- **REQUIRED ACTION**
The goal is an unaltered copy of the records below, minus any images.

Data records
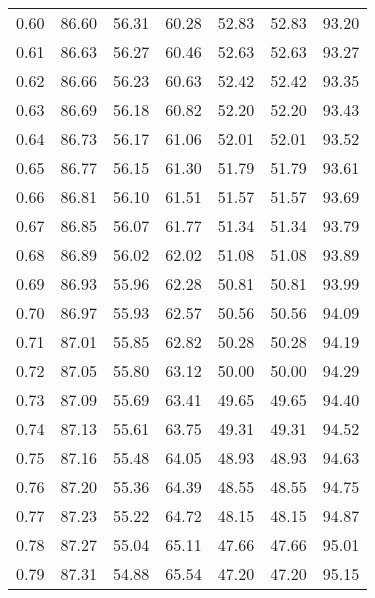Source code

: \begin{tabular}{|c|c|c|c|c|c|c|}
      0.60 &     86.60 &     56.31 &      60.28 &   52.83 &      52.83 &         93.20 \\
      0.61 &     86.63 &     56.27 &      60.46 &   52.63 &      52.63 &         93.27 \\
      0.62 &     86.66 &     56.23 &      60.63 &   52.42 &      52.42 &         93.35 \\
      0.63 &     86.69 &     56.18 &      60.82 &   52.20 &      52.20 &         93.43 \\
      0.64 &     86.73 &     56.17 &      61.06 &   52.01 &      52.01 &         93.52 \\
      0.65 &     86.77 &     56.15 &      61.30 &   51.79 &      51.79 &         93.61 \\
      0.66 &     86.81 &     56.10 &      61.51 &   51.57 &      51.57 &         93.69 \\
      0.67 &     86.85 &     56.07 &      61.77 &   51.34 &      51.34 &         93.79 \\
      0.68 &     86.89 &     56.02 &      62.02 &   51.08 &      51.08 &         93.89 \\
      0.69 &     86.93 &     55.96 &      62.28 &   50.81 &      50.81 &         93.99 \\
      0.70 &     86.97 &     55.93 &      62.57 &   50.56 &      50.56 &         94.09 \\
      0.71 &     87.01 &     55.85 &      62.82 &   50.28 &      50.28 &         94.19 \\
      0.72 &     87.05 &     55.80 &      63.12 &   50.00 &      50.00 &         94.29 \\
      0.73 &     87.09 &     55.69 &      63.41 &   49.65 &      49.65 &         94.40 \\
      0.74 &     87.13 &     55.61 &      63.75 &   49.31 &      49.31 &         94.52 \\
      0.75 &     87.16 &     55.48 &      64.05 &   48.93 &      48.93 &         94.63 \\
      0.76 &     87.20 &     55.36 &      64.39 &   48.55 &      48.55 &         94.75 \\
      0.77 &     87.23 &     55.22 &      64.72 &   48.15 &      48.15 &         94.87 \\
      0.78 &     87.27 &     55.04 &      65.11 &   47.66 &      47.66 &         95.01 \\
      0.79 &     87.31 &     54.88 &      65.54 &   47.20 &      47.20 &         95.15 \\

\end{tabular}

- **RESPONSE**
Source code

: \begin{tabular}{|c|c|c|c|c|c|c|}
      0.60 &     86.60 &     56.31 &      60.28 &   52.83 &      52.83 &         93.20 \\
      0.61 &     86.63 &     56.27 &      60.46 &   52.63 &      52.63 &         93.27 \\
      0.62 &     86.66 &     56.23 &      60.63 &   52.42 &      52.42 &         93.35 \\
      0.63 &     86.69 &     56.18 &      60.82 &   52.20 &      52.20 &         93.43 \\
      0.64 &     86.73 &     56.17 &      61.06 &   52.01 &      52.01 &         93.52 \\
      0.65 &     86.77 &     56.15 &      61.30 &   51.79 &      51.79 &         93.61 \\
      0.66 &     86.81 &     56.10 &      61.51 &   51.57 &      51.57 &         93.69 \\
      0.67 &     86.85 &     56.07 &      61.77 &   51.34 &      51.34 &         93.79 \\
      0.68 &     86.89 &     56.02 &      62.02 &   51.08 &      51.08 &         93.89 \\
      0.69 &     86.93 &     55.96 &      62.28 &   50.81 &      50.81 &         93.99 \\
      0.70 &     86.97 &     55.93 &      62.57 &   50.56 &      50.56 &         94.09 \\
      0.71 &     87.01 &     55.85 &      62.82 &   50.28 &      50.28 &         94.19 \\
      0.72 &     87.05 &     55.80 &      63.12 &   50.00 &      50.00 &         94.29 \\
      0.73 &     87.09 &     55.69 &      63.41 &   49.65 &      49.65 &         94.40 \\
      0.74 &     87.13 &     55.61 &      63.75 &   49.31 &      49.31 &         94.52 \\
      0.75 &     87.16 &     55.48 &      64.05 &   48.93 &      48.93 &         94.63 \\
      0.76 &     87.20 &     55.36 &      64.39 &   48.55 &      48.55 &         94.75 \\
      0.77 &     87.23 &     55.22 &      64.72 &   48.15 &      48.15 &         94.87 \\
      0.78 &     87.27 &     55.04 &      65.11 &   47.66 &      47.66 &         95.01 \\
      0.79 &     87.31 &     54.88 &      65.54 &   47.20 &      47.20 &         95.15 \\

\end{tabular}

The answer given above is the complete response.